**Exercise aim**: Your job is to transcribe the material exactly. Keep every line.

**Data to examine**:
►
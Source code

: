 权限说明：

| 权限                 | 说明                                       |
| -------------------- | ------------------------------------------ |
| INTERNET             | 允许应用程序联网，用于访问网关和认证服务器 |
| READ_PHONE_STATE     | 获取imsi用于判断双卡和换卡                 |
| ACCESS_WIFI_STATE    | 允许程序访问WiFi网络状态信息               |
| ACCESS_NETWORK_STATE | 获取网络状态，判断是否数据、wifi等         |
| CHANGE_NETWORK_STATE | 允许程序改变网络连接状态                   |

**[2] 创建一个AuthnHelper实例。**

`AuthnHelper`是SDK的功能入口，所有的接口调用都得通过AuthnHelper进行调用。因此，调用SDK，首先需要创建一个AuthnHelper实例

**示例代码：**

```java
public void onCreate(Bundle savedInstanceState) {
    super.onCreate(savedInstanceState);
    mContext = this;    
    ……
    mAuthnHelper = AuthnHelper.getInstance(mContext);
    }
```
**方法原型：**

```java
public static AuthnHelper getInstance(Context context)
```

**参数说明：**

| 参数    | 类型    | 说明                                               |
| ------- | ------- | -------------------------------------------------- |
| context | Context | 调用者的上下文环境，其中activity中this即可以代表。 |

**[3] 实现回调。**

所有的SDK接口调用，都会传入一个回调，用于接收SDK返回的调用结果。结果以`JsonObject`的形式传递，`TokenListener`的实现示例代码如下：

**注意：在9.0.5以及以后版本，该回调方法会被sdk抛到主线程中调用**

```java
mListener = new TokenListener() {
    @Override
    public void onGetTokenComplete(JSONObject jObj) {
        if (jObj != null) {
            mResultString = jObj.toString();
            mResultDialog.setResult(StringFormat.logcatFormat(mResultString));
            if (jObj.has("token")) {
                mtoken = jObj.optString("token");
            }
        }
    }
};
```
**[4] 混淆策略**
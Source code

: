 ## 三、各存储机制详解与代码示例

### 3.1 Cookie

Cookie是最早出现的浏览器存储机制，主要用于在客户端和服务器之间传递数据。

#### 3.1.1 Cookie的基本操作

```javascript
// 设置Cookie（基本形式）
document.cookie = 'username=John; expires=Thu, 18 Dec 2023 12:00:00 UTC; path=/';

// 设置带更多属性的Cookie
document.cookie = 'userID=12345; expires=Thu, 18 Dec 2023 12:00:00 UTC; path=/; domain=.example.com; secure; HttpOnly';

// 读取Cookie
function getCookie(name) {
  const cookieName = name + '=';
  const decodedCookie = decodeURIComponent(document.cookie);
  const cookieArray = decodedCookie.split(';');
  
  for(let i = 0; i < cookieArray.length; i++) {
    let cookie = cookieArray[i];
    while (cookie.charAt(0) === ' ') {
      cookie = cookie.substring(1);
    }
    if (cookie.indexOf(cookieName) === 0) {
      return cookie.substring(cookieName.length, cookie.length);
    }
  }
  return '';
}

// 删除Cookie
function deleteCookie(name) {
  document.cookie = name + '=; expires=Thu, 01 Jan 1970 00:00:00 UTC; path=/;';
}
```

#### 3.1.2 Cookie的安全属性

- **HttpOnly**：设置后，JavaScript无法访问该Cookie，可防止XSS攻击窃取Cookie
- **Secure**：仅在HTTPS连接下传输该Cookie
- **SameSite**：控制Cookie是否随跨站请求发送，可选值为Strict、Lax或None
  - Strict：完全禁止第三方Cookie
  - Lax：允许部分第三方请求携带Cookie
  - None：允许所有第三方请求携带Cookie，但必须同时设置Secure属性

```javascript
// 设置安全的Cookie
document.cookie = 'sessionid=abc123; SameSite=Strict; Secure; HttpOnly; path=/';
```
◄
**Solved problem**:
Source code

: 权限说明：

| 权限                 | 说明                                       |
| -------------------- | ------------------------------------------ |
| INTERNET             | 允许应用程序联网，用于访问网关和认证服务器 |
| READ_PHONE_STATE     | 获取imsi用于判断双卡和换卡                 |
| ACCESS_WIFI_STATE    | 允许程序访问WiFi网络状态信息               |
| ACCESS_NETWORK_STATE | 获取网络状态，判断是否数据、wifi等         |
| CHANGE_NETWORK_STATE | 允许程序改变网络连接状态                   |

**[2] 创建一个AuthnHelper实例。**

`AuthnHelper`是SDK的功能入口，所有的接口调用都得通过AuthnHelper进行调用。因此，调用SDK，首先需要创建一个AuthnHelper实例

**示例代码：**

```java
public void onCreate(Bundle savedInstanceState) {
    super.onCreate(savedInstanceState);
    mContext = this;    
    ……
    mAuthnHelper = AuthnHelper.getInstance(mContext);
    }
```
**方法原型：**

```java
public static AuthnHelper getInstance(Context context)
```

**参数说明：**

| 参数    | 类型    | 说明                                               |
| ------- | ------- | -------------------------------------------------- |
| context | Context | 调用者的上下文环境，其中activity中this即可以代表。 |

**[3] 实现回调。**

所有的SDK接口调用，都会传入一个回调，用于接收SDK返回的调用结果。结果以`JsonObject`的形式传递，`TokenListener`的实现示例代码如下：

**注意：在9.0.5以及以后版本，该回调方法会被sdk抛到主线程中调用**

```java
mListener = new TokenListener() {
    @Override
    public void onGetTokenComplete(JSONObject jObj) {
        if (jObj != null) {
            mResultString = jObj.toString();
            mResultDialog.setResult(StringFormat.logcatFormat(mResultString));
            if (jObj.has("token")) {
                mtoken = jObj.optString("token");
            }
        }
    }
};
```
**[4] 混淆策略**
Source code

: ## 三、各存储机制详解与代码示例

### 3.1 Cookie

Cookie是最早出现的浏览器存储机制，主要用于在客户端和服务器之间传递数据。

#### 3.1.1 Cookie的基本操作

```javascript
// 设置Cookie（基本形式）
document.cookie = 'username=John; expires=Thu, 18 Dec 2023 12:00:00 UTC; path=/';

// 设置带更多属性的Cookie
document.cookie = 'userID=12345; expires=Thu, 18 Dec 2023 12:00:00 UTC; path=/; domain=.example.com; secure; HttpOnly';

// 读取Cookie
function getCookie(name) {
  const cookieName = name + '=';
  const decodedCookie = decodeURIComponent(document.cookie);
  const cookieArray = decodedCookie.split(';');
  
  for(let i = 0; i < cookieArray.length; i++) {
    let cookie = cookieArray[i];
    while (cookie.charAt(0) === ' ') {
      cookie = cookie.substring(1);
    }
    if (cookie.indexOf(cookieName) === 0) {
      return cookie.substring(cookieName.length, cookie.length);
    }
  }
  return '';
}

// 删除Cookie
function deleteCookie(name) {
  document.cookie = name + '=; expires=Thu, 01 Jan 1970 00:00:00 UTC; path=/;';
}
```

#### 3.1.2 Cookie的安全属性

- **HttpOnly**：设置后，JavaScript无法访问该Cookie，可防止XSS攻击窃取Cookie
- **Secure**：仅在HTTPS连接下传输该Cookie
- **SameSite**：控制Cookie是否随跨站请求发送，可选值为Strict、Lax或None
  - Strict：完全禁止第三方Cookie
  - Lax：允许部分第三方请求携带Cookie
  - None：允许所有第三方请求携带Cookie，但必须同时设置Secure属性

```javascript
// 设置安全的Cookie
document.cookie = 'sessionid=abc123; SameSite=Strict; Secure; HttpOnly; path=/';
```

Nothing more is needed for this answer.